[Saved entries]
*** Begin section ***

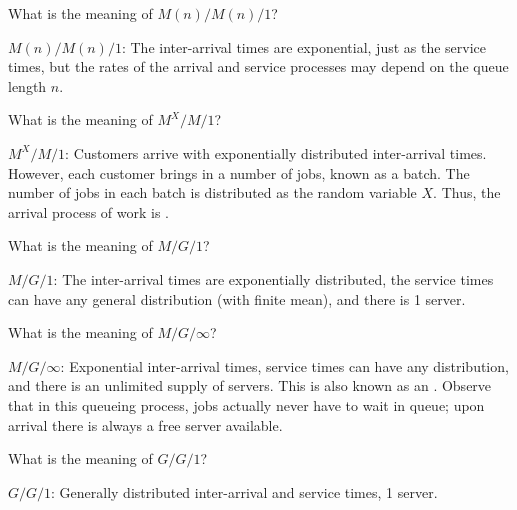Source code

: \begin{exercise}[\faPhoto]
  What is the meaning of $M(n)/M(n)/1$?
  \begin{solution}
$M(n)/M(n)/1$: The inter-arrival times are exponential, just as
  the service times, but the rates of the arrival and service processes
  may depend on the queue length $n$. 
  \end{solution}
\end{exercise}


\begin{exercise}[\faPhoto]
  What is the meaning of $M^X/M/1$?
  \begin{solution}
 $M^X/M/1$: Customers arrive with exponentially distributed
  inter-arrival times. However, each customer brings in a number of
  jobs, known as a batch. The number of jobs in each batch is
  distributed as the random variable $X$. Thus, the arrival process of
  work is .
  \end{solution}
\end{exercise}

\begin{exercise}[\faPhoto]
  What is the meaning of $M/G/1$?
  \begin{solution}
$M/G/1$: The inter-arrival times are exponentially distributed,
  the service times can have any general distribution (with
  finite mean), and there is 1 server.
  \end{solution}
\end{exercise}


\begin{exercise}[\faPhoto]
  What is the meaning of $M/G/\infty$?
  \begin{solution}
 $M/G/\infty$: Exponential inter-arrival times, service times can
  have any distribution, and there is an unlimited supply of
  servers. This is also known as an . Observe
  that in this queueing process, jobs actually never have to wait in
  queue; upon arrival there is always a free server available.
  \end{solution}
\end{exercise}

\begin{exercise}[\faPhoto]
  What is the meaning of $G/G/1$?
  \begin{solution}
 $G/G/1$: Generally distributed inter-arrival and service times, 1 server.
  \end{solution}
\end{exercise}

*** End section ***

About this task = Please give again the lines above between the line holding "What is the meaning of $M/G/\infty$?" and the line holding "What is the meaning of $G/G/1$?", inclusive, exactly as they are and with nothing added.

Answer section =
  What is the meaning of $M/G/\infty$?
  \begin{solution}
 $M/G/\infty$: Exponential inter-arrival times, service times can
  have any distribution, and there is an unlimited supply of
  servers. This is also known as an . Observe
  that in this queueing process, jobs actually never have to wait in
  queue; upon arrival there is always a free server available.
  \end{solution}
\end{exercise}

\begin{exercise}[\faPhoto]
  What is the meaning of $G/G/1$?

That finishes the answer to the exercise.